My only problem with this is, if one person decides to buy (10) tickets @$10 each and everyone else buys (1) ticket @ $10, say a total of $1000 need to raise. This would mean only 100 tickets available. Then this one individual has a 10% chance to win where as the others have a 1% chance. I know the odds are each ticket is worth 1%. This seems it could be skewed by multiple entries by one individual though since there would be a finite amount of tickets. The figures are for example only.
That being said, I would be interested if this is somehow taken into account to balance the chance for everyone that chooses to participate.
Just my 0.02 cents.
MK
I would not want to risk losing out on a performance test or review (or a chance to win the item) because there were not enough people willing to buy tickets, especially if a few were willing to buy enough tickets to bring us to the total number of tickets needed.
If the ticket sales have a month-long time frame, as suggested earlier, I can see limiting it for a couple weeks so that everyone that wants a chance to participate, can. If all the tickets are not sold after a couple weeks, then open up the limit so anyone can buy as many tickets as they want.

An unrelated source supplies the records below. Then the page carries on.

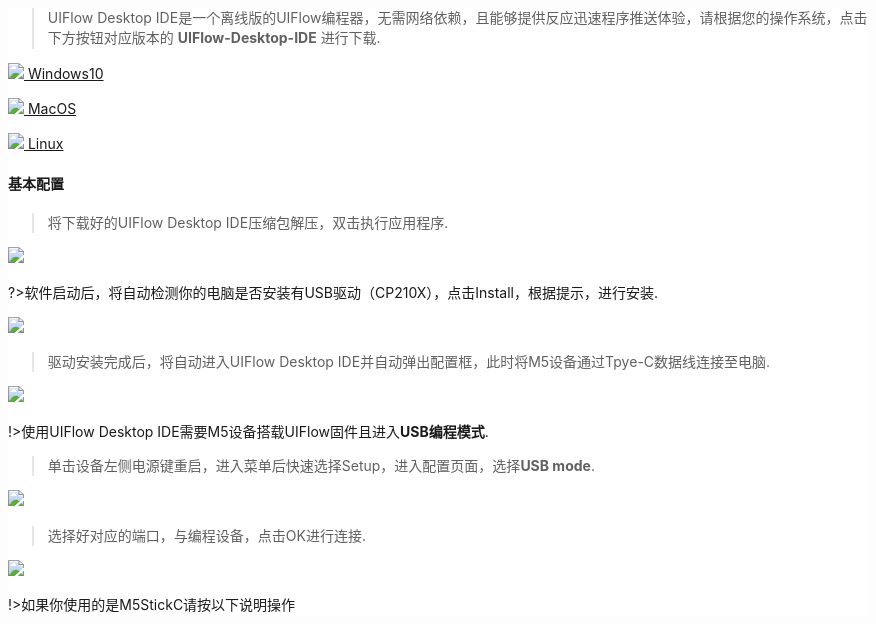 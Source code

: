 >UIFlow Desktop IDE是一个离线版的UIFlow编程器，无需网络依赖，且能够提供反应迅速程序推送体验，请根据您的操作系统，点击下方按钮对应版本的 **UIFlow-Desktop-IDE** 进行下载.

<div class="files_download">
   <p class="item">
      <a href="https://m5stack.oss-cn-shenzhen.aliyuncs.com/resource/software/UIFlow-Desktop-IDE.zip">
      <img src="/image/base/Windows_logo.webp" width="50">
      <span class="item-title">Windows10</span>
      </a>
   </p>

   <p class="item">
      <a href="https://m5stack.oss-cn-shenzhen.aliyuncs.com/resource/software/UIFlow-Desktop-IDE_MacOS.zip">
      <img src="/image/base/MacOS_logo.webp" width="50"> 
      <span class="item-title">MacOS</span>
      </a>
   </p>

   <p class="item">
      <a href="https://m5stack.oss-cn-shenzhen.aliyuncs.com/resource/software/UIFlow-Desktop-IDE_Linux.zip">
      <img src="/image/base/Linux_logo.webp" width="50"> 
      <span class="item-title">Linux</span>
      </a>
   </p>
</div>


#### 基本配置

>将下载好的UIFlow Desktop IDE压缩包解压，双击执行应用程序.

<img src="assets/img/related_documents/UIFlow_Desktop_IDE/Desktop_IDE_01.webp">

?>软件启动后，将自动检测你的电脑是否安装有USB驱动（CP210X），点击Install，根据提示，进行安装.

<img src="assets/img/related_documents/UIFlow_Desktop_IDE/Desktop_IDE_02.webp">

>驱动安装完成后，将自动进入UIFlow Desktop IDE并自动弹出配置框，此时将M5设备通过Tpye-C数据线连接至电脑.

<img src="assets/img/related_documents/UIFlow_Desktop_IDE/Desktop_IDE_03.webp">

!>使用UIFlow Desktop IDE需要M5设备搭载UIFlow固件且进入**USB编程模式**.

>单击设备左侧电源键重启，进入菜单后快速选择Setup，进入配置页面，选择**USB mode**.

<img src="assets/img/related_documents/UIFlow_Desktop_IDE/Desktop_IDE_04.webp">

>选择好对应的端口，与编程设备，点击OK进行连接.

<img src="assets/img/related_documents/UIFlow_Desktop_IDE/Desktop_IDE_05.webp">

!>如果你使用的是M5StickC请按以下说明操作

Someone will need to explain to me what mechanism there is to:
1. Sell tickets on line that folks can purchase with a credit or debit card
2. Will generate a list of who bought a ticket and how many they bought
3. Will return or credit their card if not enough sold
4. Will not charge a service fee for doing this.
I didn't think anything like this existed, but my experience is very limited.
I cannot help with 1 through 3 but #4 is pretty simple. Any service fee would be rolled up into the cost to run the raffle. You sell enough tickets to cover all of your costs, including any service fees, insured shipping to the raffle winner, etc. Maybe the first few raffles you build up a small account so when you have a raffle that does not have enough interest, you can return all of the moneys paid and pay the service fee from that account.